Paid subscriptions are the hottest trend in today’s newsletter game, propelled by Substack. The company offered a simple proposition—one tool that lets creators create, send, and charge for newsletter content—at the perfect moment. The Trump years created a unique obsession with the media and raised the profile of countless journalists. Many of these journalists took their raised profile and left established publications to go direct-to-consumer with their writing. What we’re seeing is an indie news-delivery revolution. What we’re not seeing is a technological revolution. This movement is not about hiring 10,000 engineers to build a new version of human interaction. It’s about communicating with people in a way they like to communicate. Even with tens of millions in funding and countless copycat companies emerging in the space, Substack’s core technology is basically the same one the Romans used (give or take a few Wi-Fi bars).

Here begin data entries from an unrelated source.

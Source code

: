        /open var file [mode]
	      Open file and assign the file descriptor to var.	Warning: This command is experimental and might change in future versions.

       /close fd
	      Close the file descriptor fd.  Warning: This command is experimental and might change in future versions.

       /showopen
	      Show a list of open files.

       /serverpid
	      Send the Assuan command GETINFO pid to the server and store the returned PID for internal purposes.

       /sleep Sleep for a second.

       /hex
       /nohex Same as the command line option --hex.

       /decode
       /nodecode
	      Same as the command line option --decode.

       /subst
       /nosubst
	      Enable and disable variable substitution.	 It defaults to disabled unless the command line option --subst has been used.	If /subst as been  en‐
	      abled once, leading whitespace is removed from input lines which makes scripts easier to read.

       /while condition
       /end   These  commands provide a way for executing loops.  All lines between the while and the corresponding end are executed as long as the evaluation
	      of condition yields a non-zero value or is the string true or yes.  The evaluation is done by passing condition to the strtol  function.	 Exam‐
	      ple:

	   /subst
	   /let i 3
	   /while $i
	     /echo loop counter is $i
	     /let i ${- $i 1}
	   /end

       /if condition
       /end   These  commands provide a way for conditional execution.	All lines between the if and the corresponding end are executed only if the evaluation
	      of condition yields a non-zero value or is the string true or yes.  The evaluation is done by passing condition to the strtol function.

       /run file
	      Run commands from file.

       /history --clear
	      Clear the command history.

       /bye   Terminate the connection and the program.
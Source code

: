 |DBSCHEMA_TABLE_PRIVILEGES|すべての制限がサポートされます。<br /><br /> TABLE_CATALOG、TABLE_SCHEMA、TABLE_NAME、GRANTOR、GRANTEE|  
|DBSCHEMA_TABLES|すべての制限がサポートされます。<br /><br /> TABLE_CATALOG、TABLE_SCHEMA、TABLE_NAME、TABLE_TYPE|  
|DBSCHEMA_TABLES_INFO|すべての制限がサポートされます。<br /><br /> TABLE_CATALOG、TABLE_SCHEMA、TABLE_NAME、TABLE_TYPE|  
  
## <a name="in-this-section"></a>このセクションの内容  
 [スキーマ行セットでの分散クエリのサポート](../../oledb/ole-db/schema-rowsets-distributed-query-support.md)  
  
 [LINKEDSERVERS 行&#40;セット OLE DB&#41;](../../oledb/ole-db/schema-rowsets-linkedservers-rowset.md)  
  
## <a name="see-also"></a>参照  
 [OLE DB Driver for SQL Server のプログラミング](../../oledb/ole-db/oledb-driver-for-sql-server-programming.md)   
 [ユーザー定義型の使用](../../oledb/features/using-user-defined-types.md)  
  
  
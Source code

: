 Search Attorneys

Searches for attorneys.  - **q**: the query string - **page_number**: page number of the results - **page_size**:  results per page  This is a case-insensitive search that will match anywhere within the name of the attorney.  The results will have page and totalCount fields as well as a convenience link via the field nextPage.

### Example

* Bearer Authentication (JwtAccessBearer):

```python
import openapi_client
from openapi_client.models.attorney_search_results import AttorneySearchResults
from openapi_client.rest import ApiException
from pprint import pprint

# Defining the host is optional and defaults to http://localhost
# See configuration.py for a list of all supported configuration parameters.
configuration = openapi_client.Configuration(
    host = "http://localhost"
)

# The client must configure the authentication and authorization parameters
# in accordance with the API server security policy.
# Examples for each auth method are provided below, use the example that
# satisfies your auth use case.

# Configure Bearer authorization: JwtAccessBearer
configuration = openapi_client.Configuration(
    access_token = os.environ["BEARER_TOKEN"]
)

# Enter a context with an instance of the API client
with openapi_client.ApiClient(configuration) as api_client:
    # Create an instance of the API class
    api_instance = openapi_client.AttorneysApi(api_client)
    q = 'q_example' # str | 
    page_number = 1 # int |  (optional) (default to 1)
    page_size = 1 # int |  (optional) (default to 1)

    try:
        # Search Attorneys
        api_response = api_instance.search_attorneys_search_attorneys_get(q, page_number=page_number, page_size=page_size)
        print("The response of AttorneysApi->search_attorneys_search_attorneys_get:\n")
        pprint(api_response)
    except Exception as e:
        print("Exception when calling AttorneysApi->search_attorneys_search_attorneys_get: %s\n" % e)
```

After a couple thousand years, have we at long last reached peak newsletter? If we have, the biggest tech companies in the world have just made some very bad bets. Intuit recently acquired Mailchimp for $12 billion, the most money ever paid for a bootstrapped tech company. In its most recent round of funding, Substack raised another $65 million. Twitter acquired a newsletter company called Revue that is being integrated into the company’s main platform. Google is testing a new newsletter service called Museletter. In his recent event announcing that Facebook changed its name to Meta, Mark Zuckerberg focused on his version of a metaverse, where your avatar interacts with everyone else’s in a virtual world. What he didn’t mention was Bulletin, the Substack clone he had just launched.

Newsletters aren’t the only thing that’s survived technology. So has irony. And that brings us to the paradox that all these big internet companies are launching newsletters, tossing us a life jacket to keep us from drowning in the acrimonious cesspool they’ve created. They spread the disease, and now they’re trying to sell the cure. But newsletters won’t be so easily subsumed into the social-media universe, in large part because they’re so technologically simple, and because, over and over, they’re the mode of information that information consumers choose: some words delivered into a quiet place for reading them. Newsletters outlived the Roman empire. They just might outlive these corporate internet empires too.